**TASK BRIEF**
The material below holds pictures, which are to be left out; copy exactly the lines from the one with "array, given ID'''" through the one with "function: the prior".

*** SOURCE MATERIAL Section Begins ***

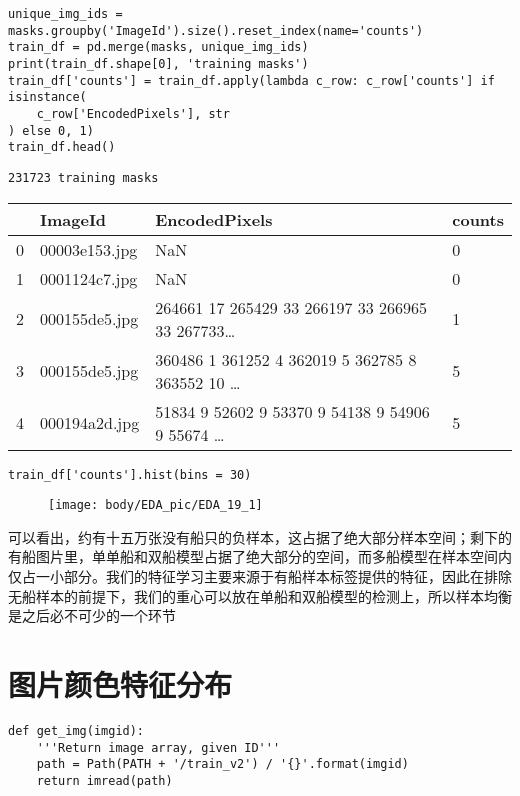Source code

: \begin{lstlisting}
unique_img_ids = masks.groupby('ImageId').size().reset_index(name='counts')
train_df = pd.merge(masks, unique_img_ids)
print(train_df.shape[0], 'training masks')
train_df['counts'] = train_df.apply(lambda c_row: c_row['counts'] if isinstance(
    c_row['EncodedPixels'], str
) else 0, 1)
train_df.head()
\end{lstlisting}

\begin{lstlisting}
231723 training masks
\end{lstlisting}

\begin{longtable}[]{@{}llll@{}}
\toprule
& ImageId & EncodedPixels & counts\tabularnewline
\midrule
\endhead
0 & 00003e153.jpg & NaN & 0\tabularnewline
1 & 0001124c7.jpg & NaN & 0\tabularnewline
2 & 000155de5.jpg & 264661 17 265429 33 266197 33 266965 33
267733\ldots{} & 1\tabularnewline
3 & 000155de5.jpg & 360486 1 361252 4 362019 5 362785 8 363552 10
\ldots{} & 5\tabularnewline
4 & 000194a2d.jpg & 51834 9 52602 9 53370 9 54138 9 54906 9 55674
\ldots{} & 5\tabularnewline
\bottomrule
\end{longtable}

\begin{lstlisting}
train_df['counts'].hist(bins = 30)
\end{lstlisting}

\begin{figure}[htbp]
\centering
\texttt{[image: body/EDA\_pic/EDA\_19\_1]}
\caption{}
\end{figure}

可以看出，约有十五万张没有船只的负样本，这占据了绝大部分样本空间；剩下的有船图片里，单单船和双船模型占据了绝大部分的空间，而多船模型在样本空间内仅占一小部分。我们的特征学习主要来源于有船样本标签提供的特征，因此在排除无船样本的前提下，我们的重心可以放在单船和双船模型的检测上，所以样本均衡是之后必不可少的一个环节

\section{图片颜色特征分布}\label{ux56feux7247ux989cux8272ux7279ux5f81ux5206ux5e03}

\begin{lstlisting}
def get_img(imgid):
    '''Return image array, given ID'''
    path = Path(PATH + '/train_v2') / '{}'.format(imgid)
    return imread(path)
\end{lstlisting}

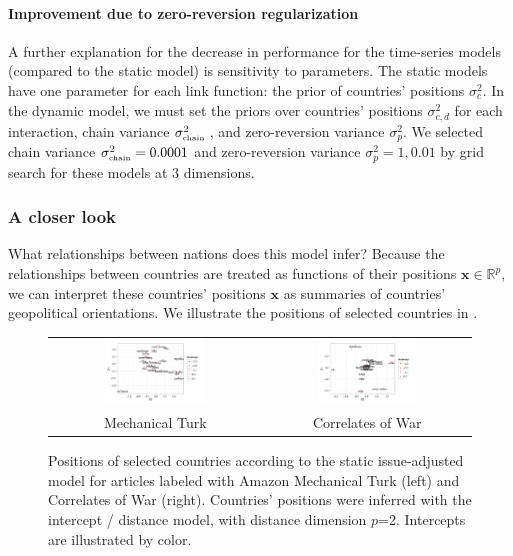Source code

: \paragraph{Improvement due to zero-reversion regularization}
A further explanation for the decrease in performance for the
time-series models (compared to the static model) is sensitivity to
parameters.  The static models have one parameter for each link
function: the prior of countries' positions $\sigma_{c}^2$.  In the
dynamic model, we must set the priors over countries' positions
$\sigma_{c,d}^2$ for each interaction, chain variance
$\sigma_{\mbox{\tiny chain }}^2$, and zero-reversion variance
$\sigma_{p}^2$.  We selected chain variance $\sigma_{\mbox{\tiny
    chain}}^2=0.0001$ and zero-reversion variance $\sigma_p^2=1,0.01$
by grid search for these models at $3$ dimensions.

\subsubsection{A closer look}
What relationships between nations does this model infer?  Because the
relationships between countries are treated as functions of their
positions $\bm x \in \mathbb{R}^p$, we can interpret these countries'
positions $\bm x$ as summaries of countries' geopolitical
orientations.  We illustrate the positions of selected countries in
.

\begin{figure}
  \begin{tabular}{cc}
    \includegraphics[width=0.5\textwidth]{chapter_foreign_relations/figures/011_static_positions_mturk.pdf} &
    \includegraphics[width=0.5\textwidth]{chapter_foreign_relations/figures/011_static_positions_cow.pdf}
    \\
    Mechanical Turk & Correlates of War \\
  \end{tabular}
  \caption{Positions of selected countries according to the static
    issue-adjusted model for articles labeled with Amazon Mechanical
    Turk (left) and Correlates of War (right).  Countries' positions
    were inferred with the intercept / distance model, with distance
    dimension $p$=2.  Intercepts are illustrated by color.}
  \label{fig:fr_intercept_distance_positions}
\end{figure}

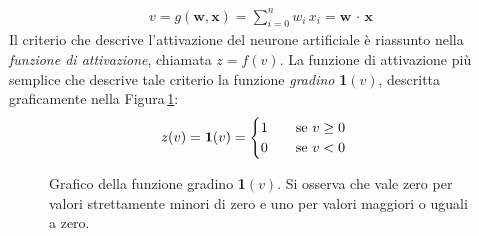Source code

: % 
\begin{gather*}
    v = g\left(\mathbf{w}, \mathbf{x}\right) = \sum_{i = 0}^n w_i\,x_i = \mathbf{w}\,\cdot\,\mathbf{x}
\end{gather*}
% 
Il criterio che descrive l'attivazione del neurone artificiale è riassunto nella \textsl{funzione di attivazione}, chiamata $z = f(v)$. La funzione di attivazione più semplice che descrive tale criterio la funzione \textsl{gradino} \textbf{1}$(v)$, descritta graficamente nella Figura\,\ref{fig:step-function}:
% 
\begin{gather*}
    z(v) = \text{\textbf{1}}(v) =
    \begin{cases}
        1 \hspace{20px} \text{se } v\geq0\\
        0 \hspace{20px} \text{se } v<0
    \end{cases}
\end{gather*}
% 
\begin{figure}[!b]
    \centering
    
    \caption[Grafico della funzione gradino \textsl{1}$(v)$.]{Grafico della funzione gradino \textbf{1}$(v)$. Si osserva che vale zero per valori strettamente minori di zero e uno per valori maggiori o uguali a zero.}\label{fig:step-function}
\end{figure}

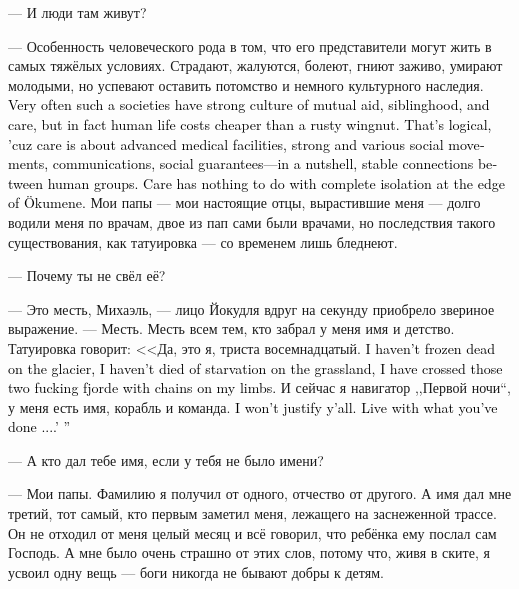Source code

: \documentclass[a4paper,10pt,fleqn]{book}\usepackage{polyglossia}\setdefaultlanguage{english}\setotherlanguage{russian}\defaultfontfeatures{Ligatures=TeX,Mapping=tex-text}\usepackage{xcolor}\definecolor{lightgray}{HTML}{bbbbbb}\color{lightgray}\newcommand{\ml}[3]{\textcolor{black}{#3}}
\begin{document}
--- И люди там живут?

--- Особенность человеческого рода в том, что его представители могут жить в самых тяжёлых условиях.
Страдают, жалуются, болеют, гниют заживо, умирают молодыми, но успевают оставить потомство и немного культурного наследия.
\ml{$0$}
{Очень часто в таких обществах развита культура взаимопомощи, братства и заботы, но на деле человеческая жизнь там не стоит ржавой гайки.}
{Very often such a societies have strong culture of mutual aid, siblinghood, and care, but in fact human life costs cheaper than a rusty wingnut.}
\ml{$0$}
{Оно и понятно, ведь забота --- это развитая медицина, сильные и разнообразные общественные движения, коммуникации, социальные гарантии --- одним словом, стабильные связи между группами людей.}
{That's logical, 'cuz care is about advanced medical facilities, strong and various social movements, communications, social guarantees---in a nutshell, stable connections between human groups.}
\ml{$0$}
{Забота не имеет ничего общего с полной изоляцией на краю Эйкумене.}
{Care has nothing to do with complete isolation at the edge of Ökumene.}
Мои папы --- мои настоящие отцы, вырастившие меня --- долго водили меня по врачам, двое из пап сами были врачами, но последствия такого существования, как татуировка --- со временем лишь бледнеют.

--- Почему ты не свёл её?

--- Это месть, Михаэль, --- лицо Йокудля вдруг на секунду приобрело звериное выражение.
--- Месть.
Месть всем тем, кто забрал у меня имя и детство.
Татуировка говорит: <<Да, это я, триста восемнадцатый.
\ml{$0$}
{Я не умер от холода на леднике, я не сдох от голода в степи, я переплыл те два гребаных фьорда, скованный цепями по рукам и ногам.}
{I haven't frozen dead on the glacier, I haven't died of starvation on the grassland, I have crossed those two fucking fjorde with chains on my limbs.}
И сейчас я навигатор ,,Первой ночи``, у меня есть имя, корабль и команда.
\ml{$0$}
{Я не буду вас оправдывать.}
{I won't justify y'all.}
\ml{$0$}
{Живите с тем, что вы сделали...>>}
{Live with what you've done ....' ''}

--- А кто дал тебе имя, если у тебя не было имени?

--- Мои папы.
Фамилию я получил от одного, отчество от другого.
А имя дал мне третий, тот самый, кто первым заметил меня, лежащего на заснеженной трассе.
Он не отходил от меня целый месяц и всё говорил, что ребёнка ему послал сам Господь.
А мне было очень страшно от этих слов, потому что, живя в ските, я усвоил одну вещь --- боги никогда не бывают добры к детям.
\end{document}
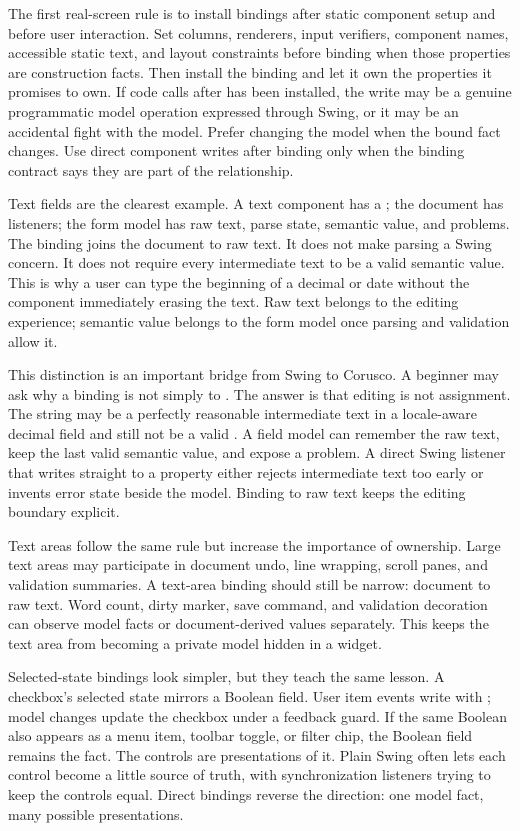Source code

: The first real-screen rule is to install bindings after static component setup
and before user interaction. Set columns, renderers, input verifiers, component
names, accessible static text, and layout constraints before binding when those
properties are construction facts. Then install the binding and let it own the
properties it promises to own. If code calls  after
 has been installed, the write may be a genuine
programmatic model operation expressed through Swing, or it may be an accidental
fight with the model. Prefer changing the model when the bound fact changes.
Use direct component writes after binding only when the binding contract says
they are part of the relationship.

Text fields are the clearest example. A text component has a ;
the document has listeners; the form model has raw text, parse state, semantic
value, and problems. The binding joins the document to raw text. It does not
make parsing a Swing concern. It does not require every intermediate text to be
a valid semantic value. This is why a user can type the beginning of a decimal
or date without the component immediately erasing the text. Raw text belongs to
the editing experience; semantic value belongs to the form model once parsing
and validation allow it.

This distinction is an important bridge from Swing to Corusco. A beginner may
ask why a binding is not simply  to . The answer
is that editing is not assignment. The string  may be a perfectly
reasonable intermediate text in a locale-aware decimal field and still not be a
valid . A field model can remember the raw text, keep the last
valid semantic value, and expose a problem. A direct Swing listener that writes
straight to a  property either rejects intermediate text too
early or invents error state beside the model. Binding to raw text keeps the
editing boundary explicit.

Text areas follow the same rule but increase the importance of ownership.
Large text areas may participate in document undo, line wrapping, scroll panes,
and validation summaries. A text-area binding should still be narrow: document
to raw text. Word count, dirty marker, save command, and validation decoration
can observe model facts or document-derived values separately. This keeps the
text area from becoming a private model hidden in a widget.

Selected-state bindings look simpler, but they teach the same lesson. A
checkbox's selected state mirrors a Boolean field. User item events write with
; model changes update the checkbox under a feedback
guard. If the same Boolean also appears as a menu item, toolbar toggle, or
filter chip, the Boolean field remains the fact. The controls are presentations
of it. Plain Swing often lets each control become a little source of truth,
with synchronization listeners trying to keep the controls equal. Direct
bindings reverse the direction: one model fact, many possible presentations.

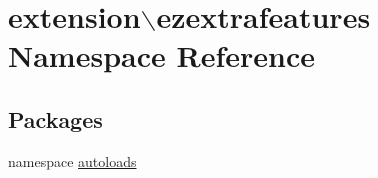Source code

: \hypertarget{namespaceextension_1_1ezextrafeatures}{\section{extension$\backslash$ezextrafeatures Namespace Reference}
\label{namespaceextension_1_1ezextrafeatures}
}
\subsection*{Packages}
\begin{DoxyCompactItemize}
\item 
namespace \hyperlink{namespaceextension_1_1ezextrafeatures_1_1autoloads}{autoloads}
\end{DoxyCompactItemize}
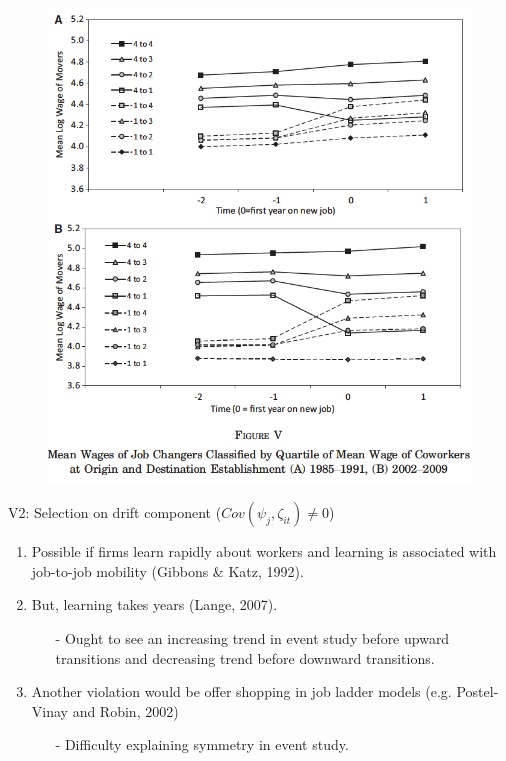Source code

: \documentclass[notes=show]{beamer}
\begin{document}
\begin{frame}
\begin{figure}[p!]
	\begin{adjustbox}
 \includegraphics[width=.75\textwidth]{figures/Fig5} 
 	\end{adjustbox}
\end{figure}
\end{frame}

\begin{frame}{V2: Selection on drift component ($Cov(\psi_{j},\zeta_{it}) \neq 0$)}
	\begin{enumerate}
		\item Possible if firms learn rapidly about workers and learning is associated with job-to-job mobility (Gibbons \& Katz, 1992). \medskip
            \item But, learning takes years (Lange, 2007). 
            \begin{itemize} \smallskip
                \item[-] Ought to see an increasing trend in event study before upward transitions and decreasing trend before downward transitions.
            \end{itemize} \medskip
            \item Another violation would be offer shopping in job ladder models (e.g. Postel‐Vinay and Robin, 2002)
            \begin{itemize} \smallskip
                \item[-] Difficulty explaining symmetry in event study. 
            \end{itemize}
	\end{enumerate}
\end{frame}
\end{document}
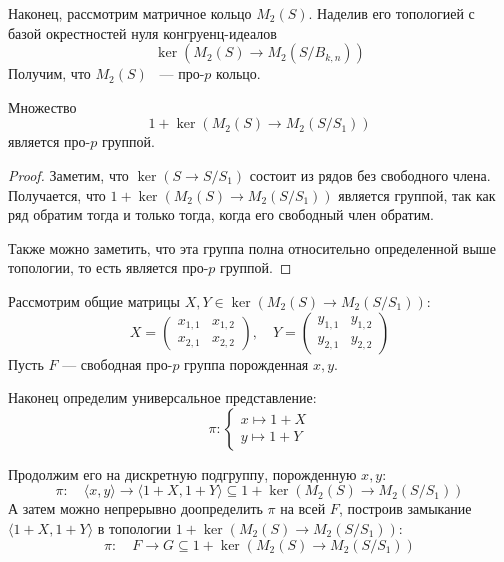     Наконец, рассмотрим матричное кольцо $M_2(S)$.
    Наделив его топологией с базой окрестностей нуля конгруенц-идеалов
    \[
        \ker{(M_2(S) \to M_2(S / B_{k,n}))}
    \]
    Получим, что $M_2(S)$ ~--- про-$p$ кольцо.
    \vskip 0.1in\noindent
    \begin{proposition}
        Множество
        \[1 + \ker{(M_2(S) \to M_2(S / S_1))}\]
        является про-$p$ группой.
    \end{proposition}
    \begin{proof}
        Заметим, что $\ker{(S\to S/S_1)}$ состоит из рядов без свободного члена.
        Получается, что $1 + \ker{(M_2(S) \to M_2(S / S_1))}$ является группой, так как ряд обратим тогда и только тогда, когда его свободный член обратим.

        Также можно заметить, что эта группа полна относительно определенной выше топологии, то есть является про-$p$ группой.
    \end{proof}
    Рассмотрим общие матрицы $X, Y \in \ker{(M_2(S) \to M_2(S / S_1))}$:
    \[
        X=
        \begin{pmatrix}
            x_{1,1} & x_{1,2} \\
            x_{2,1} & x_{2,2}
        \end{pmatrix},
        \quad
        Y=
        \begin{pmatrix}
            y_{1,1} & y_{1,2} \\
            y_{2,1} & y_{2,2}
        \end{pmatrix}
    \]
    Пусть $F$ --- свободная про-$p$ группа порожденная $x, y$.

    Наконец определим универсальное представление:
    \[
        \pi:
        \left\{
        \begin{array}{l}
            x \mapsto 1 + X \\
            y \mapsto 1 + Y
        \end{array}
        \right.
    \]

    Продолжим его на дискретную подгруппу, порожденную $x, y$:
    \[
        \pi: \quad \langle x, y \rangle \to \langle 1+X, 1+Y \rangle \subseteq 1 + \ker{(M_2(S) \to M_2(S / S_1))}
    \]
    А затем можно непрерывно доопределить $\pi$ на всей $F$, построив замыкание $\langle 1+X, 1+Y \rangle$ в топологии $1 + \ker{(M_2(S) \to M_2(S / S_1))}$:
    \[
        \pi:\quad F \to G \subseteq 1 + \ker{(M_2(S) \to M_2(S / S_1))}
    \]

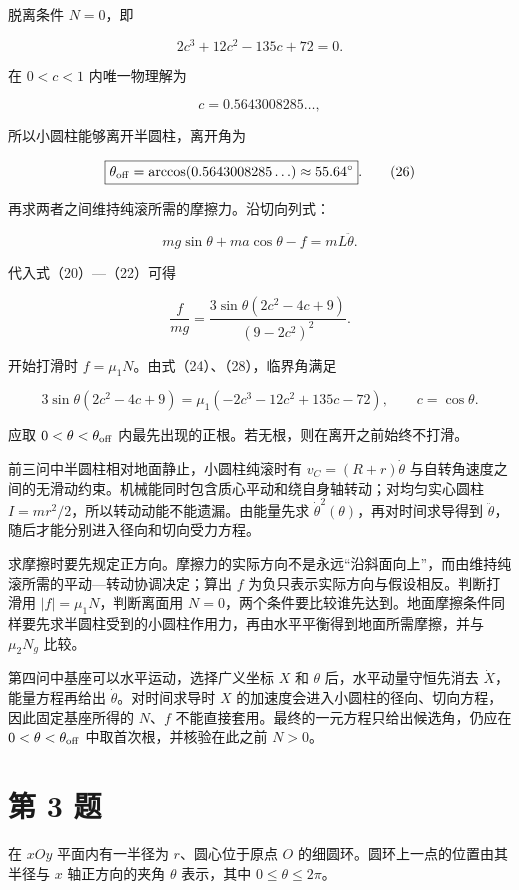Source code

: \documentclass[12pt,a4paper,UTF8]{ctexart}
\begin{document}
脱离条件 \(N=0\)，即

\[2c^3+12c^2-135c+72=0. \tag{25}\]

在 \(0<c<1\) 内唯一物理解为

\[c=0.5643008285\ldots,\]

所以小圆柱能够离开半圆柱，离开角为

\[\boxed{\theta_{\rm off}=\arccos(0.5643008285\ldots)
\approx55.64^\circ}. \tag{26}\]

再求两者之间维持纯滚所需的摩擦力。沿切向列式：

\[mg\sin\theta+ma\cos\theta-f=mL\ddot\theta. \tag{27}\]

代入式（20）---（22）可得

\[\frac{f}{mg}
=\frac{3\sin\theta(2c^2-4c+9)}{(9-2c^2)^2}. \tag{28}\]

开始打滑时 \(f=\mu_1N\)。由式（24）、（28），临界角满足

\[\boxed{
3\sin\theta(2c^2-4c+9)
=\mu_1(-2c^3-12c^2+135c-72),
\qquad c=\cos\theta
}. \tag{29}\]

应取 \(0<\theta<\theta_{\rm off}\)
内最先出现的正根。若无根，则在离开之前始终不打滑。

前三问中半圆柱相对地面静止，小圆柱纯滚时有 \(v_C=(R+r)\dot\theta\)
与自转角速度之间的无滑动约束。机械能同时包含质心平动和绕自身轴转动；对均匀实心圆柱
\(I=mr^2/2\)，所以转动动能不能遗漏。由能量先求
\(\dot\theta^2(\theta)\)，再对时间求导得到
\(\ddot\theta\)，随后才能分别进入径向和切向受力方程。

求摩擦时要先规定正方向。摩擦力的实际方向不是永远``沿斜面向上''，而由维持纯滚所需的平动---转动协调决定；算出
\(f\) 为负只表示实际方向与假设相反。判断打滑用
\(|f|=\mu_1N\)，判断离面用
\(N=0\)，两个条件要比较谁先达到。地面摩擦条件同样要先求半圆柱受到的小圆柱作用力，再由水平平衡得到地面所需摩擦，并与
\(\mu_2N_g\) 比较。

第四问中基座可以水平运动，选择广义坐标 \(X\) 和 \(\theta\)
后，水平动量守恒先消去 \(\dot X\)，能量方程再给出
\(\dot\theta\)。对时间求导时 \(X\)
的加速度会进入小圆柱的径向、切向方程，因此固定基座所得的 \(N\)、\(f\)
不能直接套用。最终的一元方程只给出候选角，仍应在
\(0<\theta<\theta_{\rm off}\) 中取首次根，并核验在此之前 \(N>0\)。

\newpage

\section{第 3 题}\label{ux7b2c-3-ux9898}

在 \(xOy\) 平面内有一半径为 \(r\)、圆心位于原点 \(O\)
的细圆环。圆环上一点的位置由其半径与 \(x\) 轴正方向的夹角 \(\theta\)
表示，其中 \(0\leq\theta\leq2\pi\)。
\end{document}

*** SOURCE MATERIAL Section Ends ***

**ANSWER TO THE PROBLEM**
    '''Return image array, given ID'''
    path = Path(PATH + '/train_v2') / '{}'.format(imgid)
    return imread(path)
\end{lstlisting}

Source code

: \paragraph{Improvement due to zero-reversion regularization}
A further explanation for the decrease in performance for the
time-series models (compared to the static model) is sensitivity to
parameters.  The static models have one parameter for each link
function: the prior of countries' positions $\sigma_{c}^2$.  In the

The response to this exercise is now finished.